As illustrated in FIG. 2, the inner peripheral portion 14a of the bobbin 14 is formed with the space of the part 14b that is far from the shaft 8 being narrow, and the space of the part 14c that is near to the shaft 8 being wide. In the present example, a step part 14d is formed at the boundary between the part with the narrow space and the part with the wide space. Of the inner peripheral portion 14a of the bobbin 14, the magnet 5 is supported slidably by the part 14b that is far from the shaft 8. Moreover, the low-friction member 11 is provided on the surface of the magnet 5 that faces that part 14b of the inner peripheral portion 14a of the bobbin 14 that is far from the shaft 8.

Operation of the Vibration Actuator 100

The operation of the vibration actuator 100 will be explained. When not operating, the magnet 5 stands still at the vibration center position. In this case, the biasing forces of the two springs 10 (the biasing members) are in a balanced state.

When a square wave or sine wave current is applied to the coil 15 from the outside through the terminal 16, the temporal variation in the magnetic forces that are produced by the coil 15 and the magnetic forces of the magnet 5 produce a force on the magnet 5 in the direction of vibration, and this force and the biasing force of the springs 10 cause the magnet 5 to vibrate linearly, in the direction of vibration, relative to the coil 15. In this case, the magnet 5 is in a state that is supported by the connecting member 4 so as to be able to slide on the shaft 8, and is in a state that is supported so as to be able to slide in the direction of vibration relative to the inner peripheral portion of the bobbin 14, and so vibrates linearly in the direction of vibration.

As explained above, the vibration actuator 100 according to the example according to the present invention has a stationary element, including a frame 2 and a coil 15, and a movable element, having a magnet 5 and a weight portion 3, where the movable element is vibrated linearly, in the direction of vibration, relative to the stationary element, through cooperation of the coil 15 and the magnet 5. Moreover, the vibration actuator 100 has a shaft 8, as a sliding support member that extends in parallel to the direction of vibration, at a distance relative to the magnet 5. The movable element is structured so as to be supported on the sliding support member (the shaft 8) so as to be able to slide, and also supported so as to be able to slide relative to the stationary element. In a vibration actuator wherein, for example, the movable element is supported by two shafts so as to enable vibration (in the comparative example), the degree of parallel between the two shafts must be high in order to enable smooth movement of the movable element. In the vibration actuator 100 according to the example according to the present invention, as described above, there is no need to consider the degree of parallel, as there is in the comparative example, due to the structure wherein the movable element is supported on a single sliding support member (the shaft 8) so as to be able to slide, and supported so as to be able to slide relative to the stationary member, thus enabling the magnet 5 and the weight portion 3, as the movable element, to vibrate with high precision using a simple structure. Moreover, in this vibration actuator 100, the movable element is able to vibrate smoothly along the axial direction of a single shaft 8, and thus no unnecessary noise is produced.
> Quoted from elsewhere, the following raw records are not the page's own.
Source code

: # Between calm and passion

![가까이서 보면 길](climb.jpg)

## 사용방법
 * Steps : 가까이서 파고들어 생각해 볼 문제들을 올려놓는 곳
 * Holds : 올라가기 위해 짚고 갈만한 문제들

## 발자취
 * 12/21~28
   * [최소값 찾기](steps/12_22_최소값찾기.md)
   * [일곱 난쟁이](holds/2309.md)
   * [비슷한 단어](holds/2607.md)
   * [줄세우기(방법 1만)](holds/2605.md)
Moreover, in the example according to the present invention, the movable element has a cross-section, perpendicular to the axial direction of the shaft 8 as the sliding support member, which is essentially a long thin rectangle that faces the sliding support member (the shaft 8), formed in a flat shape that extends in the direction of vibration. Given this, both of the two flat faces on the lengthwise edge sides of the movable element are supported slidably relative to the stationary element. Specifically, the magnet 5 and the weight portion 3 are formed in a flat shape that extends in the direction of vibration and extends in a direction that is perpendicular to the direction of vibration (the motor width direction illustrated in FIG. 1). In the example set forth above, the two long edge side flat surfaces (wide surfaces) of the magnet 5 are each disposed on outer peripheral sides of the magnet 5, and are supported so as to be able to slide relative to the inner peripheral portion 14a of the bobbin 14 of the stationary element, formed as a flat shape. The shaft 8 is disposed on one side in a direct direction (the motor width direction, indicated in FIG. 1) that is perpendicular to the direction of vibration. That is, this enables the provision, through a simple structure, of a thin vibration actuator 100 that enables vibration of the movable element with high precision.
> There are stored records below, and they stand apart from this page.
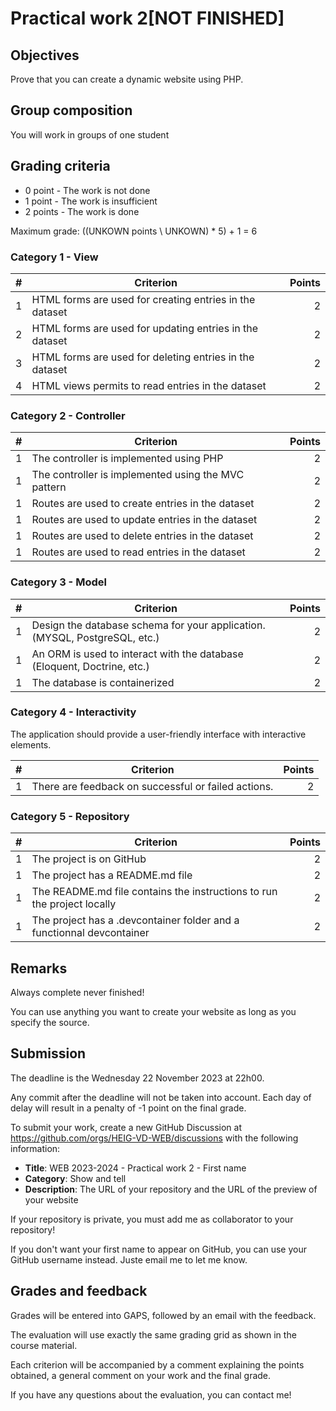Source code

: # Practical work 2[NOT FINISHED]

## Objectives

Prove that you can create a dynamic website using PHP.

## Group composition

You will work in groups of one student

## Grading criteria

- 0 point - The work is not done
- 1 point - The work is insufficient
- 2 points - The work is done

Maximum grade: ((UNKOWN points \\ UNKOWN) * 5) + 1 = 6

### Category 1 - View

| #   | Criterion                                                            | Points |
| --: | -------------------------------------------------------------------  | -----: |
| 1   | HTML forms are used for creating entries in the dataset              |      2 |
| 2   | HTML forms are used for updating entries in the dataset              |      2 |
| 3   | HTML forms are used for deleting entries in the dataset              |      2 |
| 4   | HTML views permits to read entries in the dataset                    |      2 |

### Category 2 - Controller

| #   | Criterion                                                            | Points |
| --: | -------------------------------------------------------------------  | -----: |
| 1   | The controller is implemented using PHP                              |      2 |
| 1   | The controller is implemented using the MVC pattern                  |      2 |
| 1   | Routes are used to create entries in the dataset                     |      2 |
| 1   | Routes are used to update entries in the dataset                     |      2 |
| 1   | Routes are used to delete entries in the dataset                     |      2 |
| 1   | Routes are used to read entries in the dataset                       |      2 |

### Category 3 - Model

| #   | Criterion                                                                  | Points |
| --: | -------------------------------------------------------------------------  | -----: |
| 1   | Design the database schema for your application. (MYSQL, PostgreSQL, etc.) |      2 |
| 1   | An ORM is used to interact with the database (Eloquent, Doctrine, etc.)    |      2 |
| 1   | The database is containerized                                              |      2 |

### Category 4 - Interactivity

The application should provide a user-friendly interface with interactive elements.

| #   | Criterion                                                        | Points |
| --: | ---------------------------------------------------------------- | -----: |
| 1   | There are feedback on successful or failed actions.              |      2 |

### Category 5 - Repository

| #   | Criterion                                                               | Points |
| --: | ----------------------------------------------------------------------- | -----: |
| 1   | The project is on GitHub                                                |      2 |
| 1	  | The project has a README.md file                                        |      2 |
| 1	  | The README.md file contains the instructions to run the project locally |      2 |
| 1	  | The project has a .devcontainer folder and a functionnal devcontainer   |      2 |


## Remarks

Always complete never finished!

You can use anything you want to create your website as long as you specify the source.

## Submission

The deadline is the Wednesday 22 November 2023 at 22h00.

Any commit after the deadline will not be taken into account. Each day of delay will result in a penalty of -1 point on the final grade.

To submit your work, create a new GitHub Discussion at <https://github.com/orgs/HEIG-VD-WEB/discussions> with the following information:

- **Title**: WEB 2023-2024 - Practical work 2 - First name
- **Category**: Show and tell
- **Description**: The URL of your repository and the URL of the preview of your website

If your repository is private, you must add me as collaborator to your repository!

If you don't want your first name to appear on GitHub, you can use your GitHub username instead. Juste email me to let me know.

## Grades and feedback

Grades will be entered into GAPS, followed by an email with the feedback.

The evaluation will use exactly the same grading grid as shown in the course material.

Each criterion will be accompanied by a comment explaining the points obtained, a general comment on your work and the final grade.

If you have any questions about the evaluation, you can contact me!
Moreover, the vibration actuator 100 according to the example according to the present invention has a low-friction member on the sliding surface of the movable element or of the stationary element, or both. Specifically, there is a low-friction member 11, such as a tape, on the sliding surface of the magnet 5, the inner peripheral portion 14a of the bobbin 14, or both. Specifically, in the example set forth above, the low-friction member 11 is provided on the sliding surface of the magnet 5. Because of this, the magnet 5 is able to slide smoothly relative to the inner peripheral portion 14a of the bobbin 14, so no unnecessary noise is produced. Moreover, the wear is reduced through forming the low-friction member 11 out of a hard material.
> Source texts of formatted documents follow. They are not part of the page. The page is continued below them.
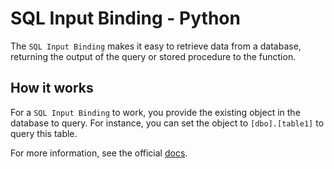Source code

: # SQL Input Binding - Python

The `SQL Input Binding` makes it easy to retrieve data from a database, returning the output of the query or stored procedure to the function.

## How it works

For a `SQL Input Binding` to work, you provide the existing object in the database to query. For instance, you can set the object to `[dbo].[table1]` to query this table.

For more information, see the official [docs](https://aka.ms/sqlbindingsinput).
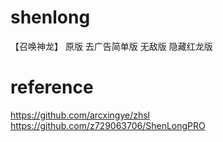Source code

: # shenlong
【召唤神龙】 原版 去广告简单版 无敌版 隐藏红龙版

# reference
https://github.com/arcxingye/zhsl
https://github.com/z729063706/ShenLongPRO
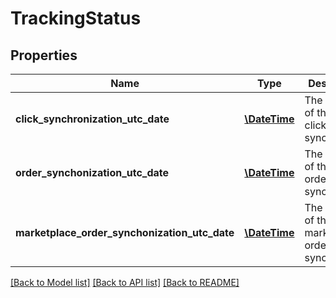 # TrackingStatus

## Properties
Name | Type | Description | Notes
------------ | ------------- | ------------- | -------------
**click_synchronization_utc_date** | [**\DateTime**](\DateTime.md) | The utc date of the latest click synchronized | 
**order_synchonization_utc_date** | [**\DateTime**](\DateTime.md) | The utc date of the latest order synchronized | 
**marketplace_order_synchonization_utc_date** | [**\DateTime**](\DateTime.md) | The utc date of the latest marketplace order synchronized | 

[[Back to Model list]](../README.md#documentation-for-models) [[Back to API list]](../README.md#documentation-for-api-endpoints) [[Back to README]](../README.md)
Moreover, in the vibration actuator 100 according to the example according to the present invention, the movable element is supported in slidable contact relative to the stationary element at a part that is far from the sliding support member (the shaft 8). In the example set forth above, the magnet 5, as the movable element, can be caused to vibrate smoothly, in the direction of vibration, in a state wherein the deflection of the magnet 5, as the movable element (that is, the deflection around the shaft 8 as the rotational axis) is suppressed, due to being supported slidably by the inner peripheral portion 14a of the bobbin 14 at a part that is relatively far from the shaft 8. Specifically, the part 14b that is far from the shaft 8 in the inner peripheral portion 14a of the bobbin 14 is formed so as to have a narrow space, and the magnet 5 is supported in slidable contact relative to the inner peripheral portion 14a of the bobbin 14 at a part, of the region that has a surface that faces the inner peripheral portion 14a of the bobbin 14, that is far from the shaft 8, and the low-friction member 11 is provided at this part. As a result, this enables smooth vibration, in the direction of vibration, in a state wherein the deflection of the magnet 5 (deflection around the shaft 8, as the rotational axis) is suppressed as to be small.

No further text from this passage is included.